Please return all lines from the records below that include the string "上的函数".

※ ※ ※

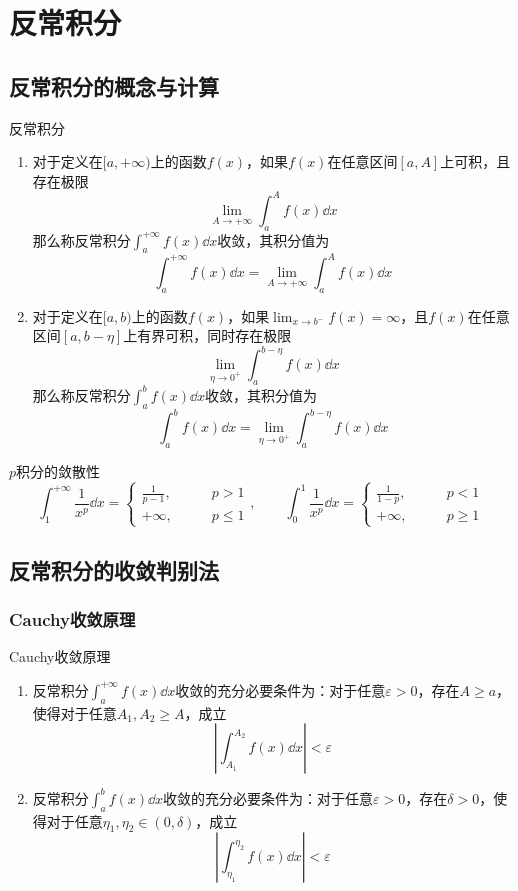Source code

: \documentclass[lang = cn, scheme = chinese, thmcnt = section]{elegantbook}
\begin{document}
\chapter{反常积分}

\section{反常积分的概念与计算}

\begin{definition}{反常积分}
	\begin{enumerate}
		\item 对于定义在$[a,+\infty)$上的函数$f(x)$，如果$f(x)$在任意区间$[a,A]$上可积，且存在极限
		$$
		\lim_{A\to+\infty}\int_a^Af(x)\dd x
		$$
		那么称反常积分$\displaystyle \int_a^{+\infty}f(x)\dd x$收敛，其积分值为
		$$
		\int_a^{+\infty}f(x)\dd x=\lim_{A\to+\infty}\int_a^Af(x)\dd x
		$$
		\item 对于定义在$[a,b)$上的函数$f(x)$，如果$\displaystyle \lim_{x\to b^-}f(x)=\infty$，且$f(x)$在任意区间$[a,b-\eta]$上有界可积，同时存在极限
		$$
		\lim_{\eta\to 0^+}\int_a^{b-\eta}f(x)\dd x
		$$
		那么称反常积分$\displaystyle \int_a^bf(x)\dd x$收敛，其积分值为
		$$
		\int_a^bf(x)\dd x=\lim_{\eta\to 0^+}\int_a^{b-\eta}f(x)\dd x
		$$
	\end{enumerate}
\end{definition}

\begin{theorem}{$p$积分的敛散性}
	$$
	\int_1^{+\infty}\frac{1}{x^p}\dd x
	=\begin{cases}
		\frac{1}{p-1},\qquad & p>1\\
		+\infty,\qquad  & p\le 1
	\end{cases},\qquad 
	\int_0^1\frac{1}{x^p}\dd x
	=\begin{cases}
		\frac{1}{1-p},\qquad & p<1\\
		+\infty,\qquad  & p\ge 1
	\end{cases}
	$$
\end{theorem}

\section{反常积分的收敛判别法}

\subsection{Cauchy收敛原理}

\begin{theorem}{Cauchy收敛原理}
	\begin{enumerate}
		\item 反常积分$\displaystyle \int_a^{+\infty}f(x)\dd x$收敛的充分必要条件为：对于任意$\varepsilon>0$，存在$A\ge a$，使得对于任意$A_1,A_2\ge A$，成立
		$$
		\left| \int_{A_1}^{A_2}f(x)\dd x \right|<\varepsilon
		$$
		\item 反常积分$\displaystyle \int_a^{b}f(x)\dd x$收敛的充分必要条件为：对于任意$\varepsilon>0$，存在$\delta>0$，使得对于任意$\eta_1,\eta_2\in (0,\delta)$，成立
		$$
		\left| \int_{\eta_1}^{\eta_2}f(x)\dd x \right|<\varepsilon
		$$
	\end{enumerate}
\end{theorem}
\end{document}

※ ※ ※

Answer to this problem –
		\item 对于定义在$[a,+\infty)$上的函数$f(x)$，如果$f(x)$在任意区间$[a,A]$上可积，且存在极限
		\item 对于定义在$[a,b)$上的函数$f(x)$，如果$\displaystyle \lim_{x\to b^-}f(x)=\infty$，且$f(x)$在任意区间$[a,b-\eta]$上有界可积，同时存在极限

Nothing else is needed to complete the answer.